Listed entries below:
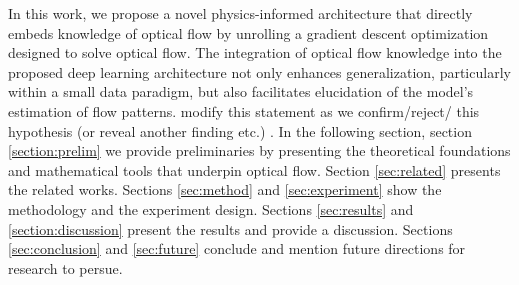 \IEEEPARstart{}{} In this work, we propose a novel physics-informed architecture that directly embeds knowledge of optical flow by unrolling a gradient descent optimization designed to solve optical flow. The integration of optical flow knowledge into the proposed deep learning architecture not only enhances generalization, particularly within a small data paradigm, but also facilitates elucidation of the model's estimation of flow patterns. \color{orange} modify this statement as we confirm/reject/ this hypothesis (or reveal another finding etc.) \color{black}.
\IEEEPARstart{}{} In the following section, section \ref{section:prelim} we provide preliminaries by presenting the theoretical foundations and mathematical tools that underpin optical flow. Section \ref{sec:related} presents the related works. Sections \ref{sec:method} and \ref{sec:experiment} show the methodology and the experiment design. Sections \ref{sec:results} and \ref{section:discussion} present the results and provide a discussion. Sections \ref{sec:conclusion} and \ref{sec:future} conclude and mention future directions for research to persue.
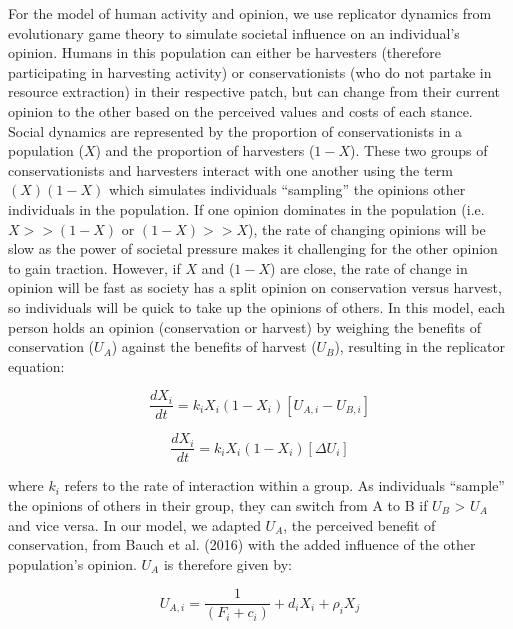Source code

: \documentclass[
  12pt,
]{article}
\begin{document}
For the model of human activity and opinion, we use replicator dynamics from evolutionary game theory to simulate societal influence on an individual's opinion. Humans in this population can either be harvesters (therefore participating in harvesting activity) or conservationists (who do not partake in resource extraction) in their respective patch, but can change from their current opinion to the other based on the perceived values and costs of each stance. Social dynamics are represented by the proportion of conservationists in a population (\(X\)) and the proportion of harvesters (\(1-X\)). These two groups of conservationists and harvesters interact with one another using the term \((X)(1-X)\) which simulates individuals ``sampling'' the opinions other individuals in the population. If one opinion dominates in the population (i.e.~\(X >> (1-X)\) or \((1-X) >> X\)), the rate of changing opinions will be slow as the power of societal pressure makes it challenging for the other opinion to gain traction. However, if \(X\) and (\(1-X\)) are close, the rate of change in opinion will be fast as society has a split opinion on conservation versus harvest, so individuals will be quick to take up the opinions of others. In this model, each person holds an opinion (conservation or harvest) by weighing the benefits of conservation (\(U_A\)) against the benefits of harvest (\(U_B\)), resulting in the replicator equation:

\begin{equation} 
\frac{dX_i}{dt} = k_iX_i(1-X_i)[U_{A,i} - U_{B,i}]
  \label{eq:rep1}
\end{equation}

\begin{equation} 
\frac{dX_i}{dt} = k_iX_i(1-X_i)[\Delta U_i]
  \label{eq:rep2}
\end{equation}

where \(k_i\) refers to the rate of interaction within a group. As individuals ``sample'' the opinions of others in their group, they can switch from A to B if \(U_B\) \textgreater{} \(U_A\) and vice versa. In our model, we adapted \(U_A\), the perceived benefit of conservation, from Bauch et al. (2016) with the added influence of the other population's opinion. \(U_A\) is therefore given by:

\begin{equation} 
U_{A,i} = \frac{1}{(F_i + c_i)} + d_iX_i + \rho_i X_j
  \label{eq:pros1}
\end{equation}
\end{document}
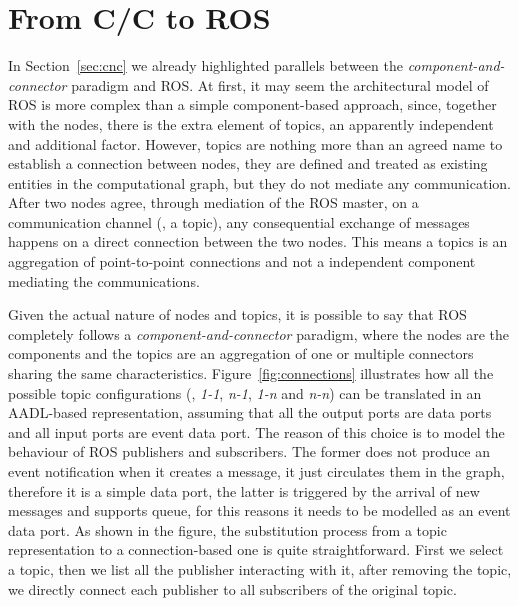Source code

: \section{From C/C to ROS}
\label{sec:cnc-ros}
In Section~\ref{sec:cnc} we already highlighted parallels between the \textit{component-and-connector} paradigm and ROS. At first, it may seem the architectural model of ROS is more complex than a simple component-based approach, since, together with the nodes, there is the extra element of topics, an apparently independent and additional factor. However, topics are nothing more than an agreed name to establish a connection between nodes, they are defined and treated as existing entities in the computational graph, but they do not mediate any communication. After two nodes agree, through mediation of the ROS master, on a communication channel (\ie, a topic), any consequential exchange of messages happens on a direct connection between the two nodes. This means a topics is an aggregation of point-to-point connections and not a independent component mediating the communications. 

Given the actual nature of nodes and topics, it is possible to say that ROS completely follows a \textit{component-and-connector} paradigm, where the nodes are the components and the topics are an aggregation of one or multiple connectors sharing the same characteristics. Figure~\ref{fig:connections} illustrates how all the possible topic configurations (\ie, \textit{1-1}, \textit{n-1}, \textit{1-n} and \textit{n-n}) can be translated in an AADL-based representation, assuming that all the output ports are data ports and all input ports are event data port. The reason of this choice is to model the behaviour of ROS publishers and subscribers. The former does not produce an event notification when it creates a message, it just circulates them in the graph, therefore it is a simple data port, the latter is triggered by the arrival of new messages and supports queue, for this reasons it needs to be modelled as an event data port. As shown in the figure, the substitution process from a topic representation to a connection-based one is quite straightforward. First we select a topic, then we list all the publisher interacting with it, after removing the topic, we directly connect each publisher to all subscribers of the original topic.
End of Listed entries.
▶ Task directions:
Look over the data and work out how many lines include the word "label"; reply with the number only.

▶ Final answer:
4